AI Multilingual Live Commentary and Subtitles for the World Cup (Whisper + Translation)

How do you turn one match's commentary into subtitles in dozens of languages in real time? Breaking down the ASR + translation + timeline-alignment pipeline

AI Multilingual Live Commentary and Subtitles for the World Cup

The World Cup is watched by billions worldwide, yet official commentary usually covers only a handful of languages. A Brazilian fan wants Portuguese commentary; a Japanese fan wants Japanese subtitles — exactly the gap AI speech technology can fill. This guide breaks down how to build a "commentary audio → multilingual real-time subtitles" pipeline, and where the real engineering challenges lie.

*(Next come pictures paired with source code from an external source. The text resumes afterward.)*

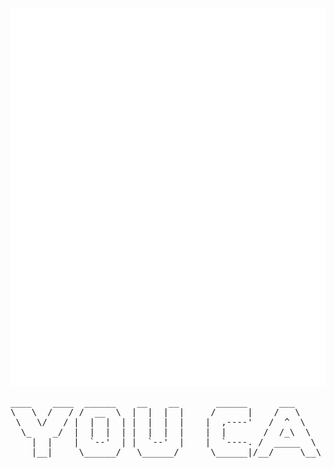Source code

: <div align="center">
  <img class="image" src="header.svg">
 </a>
</div>

<pre>
____    ____  ______    __    __       ______      ___      .__   __.      ______      ___       __       __         .___  ___.  _______    .______        ___      .__   __.  __  ___ 
\   \  /   / /  __  \  |  |  |  |     /      |    /   \     |  \ |  |     /      |    /   \     |  |     |  |        |   \/   | |   ____|   |   _  \      /   \     |  \ |  | |  |/  / 
 \   \/   / |  |  |  | |  |  |  |    |  ,----'   /  ^  \    |   \|  |    |  ,----'   /  ^  \    |  |     |  |        |  \  /  | |  |__      |  |_)  |    /  ^  \    |   \|  | |  '  /  
  \_    _/  |  |  |  | |  |  |  |    |  |       /  /_\  \   |  . `  |    |  |       /  /_\  \   |  |     |  |        |  |\/|  | |   __|     |   _  <    /  /_\  \   |  . `  | |    <   
    |  |    |  `--'  | |  `--'  |    |  `----. /  _____  \  |  |\   |    |  `----. /  _____  \  |  `----.|  `----.   |  |  |  | |  |____    |  |_)  |  /  _____  \  |  |\   | |  .  \  
    |__|     \______/   \______/      \______|/__/     \__\ |__| \__|     \______|/__/     \__\ |_______||_______|   |__|  |__| |_______|   |______/  /__/     \__\ |__| \__| |__|\__\ 
                                                                                                                                                                                       
</pre>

First, the pipeline has three stages: speech recognition (ASR) → machine translation → timeline-aligned rendering. Sounds straightforward, but each stage has traps in the "real-time + sports" setting.

Stage 1: Speech recognition (ASR)

Turning the commentator's voice into text — Whisper is the most reliable open-source choice. Its multilingual ability is strong, and it ships with a translation mode.

python
import whisper
model = whisper.load_model("large-v3")
Whisper recognizes and segments directly, returning timestamped segments
result = model.transcribe("commentary.wav", language="pt")  # Portuguese commentary
for seg in result["segments"]:
    print(f"[{seg['start']:.1f}-{seg['end']:.1f}] {seg['text']}")

But World Cup commentary is hell-mode for ASR, for several reasons:

Huge background noise: the roar of tens of thousands of fans sits on top of the commentary, terrible signal-to-noise. The moment of a goal, when the commentator shouts and the stadium erupts, is exactly when you most need accuracy and least can get it.

Fast, emotional speech: commentators rattle off names machine-gun style, with heavy slurring and elision.

Tons of proper nouns: player names, team names, tactical terms — many aren't in the general vocabulary, and Whisper tends to mis-recognize them as similar-sounding common words.

In practice, denoising preprocessing + feeding Whisper a prompt (stuffing the match's roster into initial_prompt) noticeably improves accuracy. For full Whisper API usage, see OpenAI Whisper API speech-to-text; for in-depth multilingual recognition, see multilingual ASR.

Stage 2: Real-time is the biggest constraint

Offline subtitling is easy; the hard part is "real-time." In a live setting you can't wait for a full segment before processing — you have to produce text as you listen. This requires streaming processing:

Slice the audio into small windows (say 2-5 seconds), feeding them rolling to the model.

But too fine and you lose context, cutting sentences in half; too long and latency climbs. It's a trade-off.

A common approach is a sliding window with overlap: leave a little overlap between adjacent windows to avoid dropping words at the boundary, then dedupe and stitch.

python
Core idea of streaming: sliding window + overlap
WINDOW = 5.0   # seconds
OVERLAP = 1.0  # seconds of overlap, to prevent sentences being cut off
Production uses faster-whisper or WhisperLive, purpose-built streaming implementations

Budget your latency: ASR a few hundred ms + translation a few hundred ms + rendering — keep total latency within 2-3 seconds for viewers to accept it. Beyond that, subtitles drift out of sync with the picture. For more on real-time transcription, see real-time AI transcription.

Stage 3: Translation — sports terminology is key

The recognized text must be translated into the target language. General translation models often produce embarrassing literal translations of sports commentary:

"He scored a brace" translated literally into another language can become a nonsensical sentence — these are football idioms with fixed renderings.

"Offside," "free kick," "penalty shootout" all have established translations in each language and can't be translated word-for-word.

Player nicknames and localized monikers need a dedicated glossary even more.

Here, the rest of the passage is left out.